Countering this, however, is the hard, historical data that
points to
increased earnings for individuals with postsecondary education. According
to research,
“a typical college graduate has earned enough by age 33 to compensate for being
out of the labor force for four years, and for borrowing the full amount
required to pay tuition and fees without any grant assistance.” No one graduate
is typical, however, and there exist vast distinctions in the workforce outcomes
for various degrees conferred, with some (particularly those in STEM fields) returning
their investments far sooner than others. The problem, as University of
California professor of higher education Norton Grubb pointed
out to the Economist in April, is not that college isn’t “worth it,”

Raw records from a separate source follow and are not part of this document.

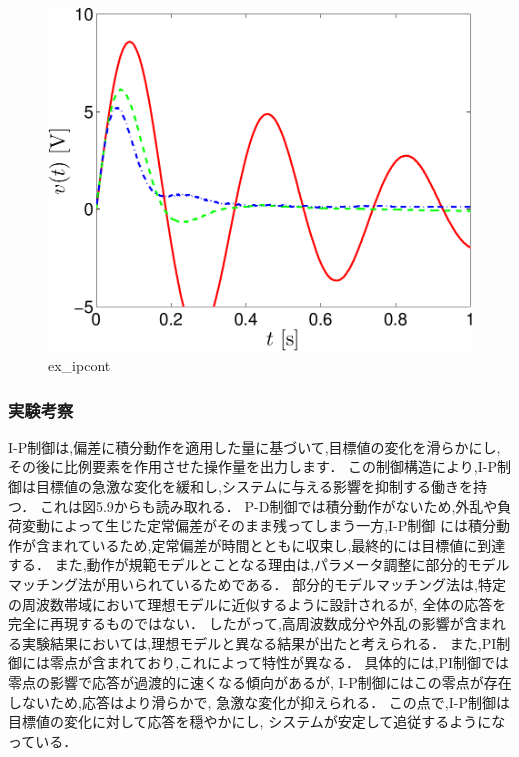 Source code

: \begin{figure}[h]
  \centering
  \includegraphics[scale=0.5]{sozai/figure_ipcont_volt-crop.pdf}
  \caption{ex\_ipcont}
\end{figure}

\newpage

\subsubsection{実験考察}
I-P制御は,偏差に積分動作を適用した量に基づいて,目標値の変化を滑らかにし,
その後に比例要素を作用させた操作量を出力します．
この制御構造により,I-P制御は目標値の急激な変化を緩和し,システムに与える影響を抑制する働きを持つ．
これは図5.9からも読み取れる．
P-D制御では積分動作がないため,外乱や負荷変動によって生じた定常偏差がそのまま残ってしまう一方,I-P制御
には積分動作が含まれているため,定常偏差が時間とともに収束し,最終的には目標値に到達する．
また,動作が規範モデルとことなる理由は,パラメータ調整に部分的モデルマッチング法が用いられているためである．
部分的モデルマッチング法は,特定の周波数帯域において理想モデルに近似するように設計されるが,
全体の応答を完全に再現するものではない．
したがって,高周波数成分や外乱の影響が含まれる実験結果においては,理想モデルと異なる結果が出たと考えられる．
また,PI制御には零点が含まれており,これによって特性が異なる．
具体的には,PI制御では零点の影響で応答が過渡的に速くなる傾向があるが,
I-P制御にはこの零点が存在しないため,応答はより滑らかで,
急激な変化が抑えられる．
この点で,I-P制御は目標値の変化に対して応答を穏やかにし,
システムが安定して追従するようになっている．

but that as there are no longer any other routes to better incomes, the bar has
been raised for even a middle-income salary, from a bachelor’s degree to a
master’s or professional degree.
Going Forward
It is difficult to say whether the United States is reaching
a tipping point with respect to college debt and costs. The president’s
acceleration of debt relief for graduates does not alter the structural problem
graduates face—diminished employment prospects and high debt loads—nor does it
resolve the issue prospective students face of increasing costs and decreasing
levels of grant aid, most particularly need-based grant aid. Solutions at
the federal level are likely to be constrained by the need to rein in the
federal budget deficit. State options, including loan forgiveness for students
who work in targeted fields, have been pared
back in recent years due to state budget constraints. Expanding two-year
college participation in state grant aid programs and providing
state-structured support for financial aid to students at these institutions
would offset the trend
of lenders away from these institutions, and would serve to provide a
foundation of support for low-income students pursuing postsecondary
education. Inevitably, however, state policymakers will be faced with the
dilemma of a population educated and trained for an innovation economy without
the economic independence to drive it forward or one free from debt but perhaps
without the skills and knowledge to compete in the global marketplace.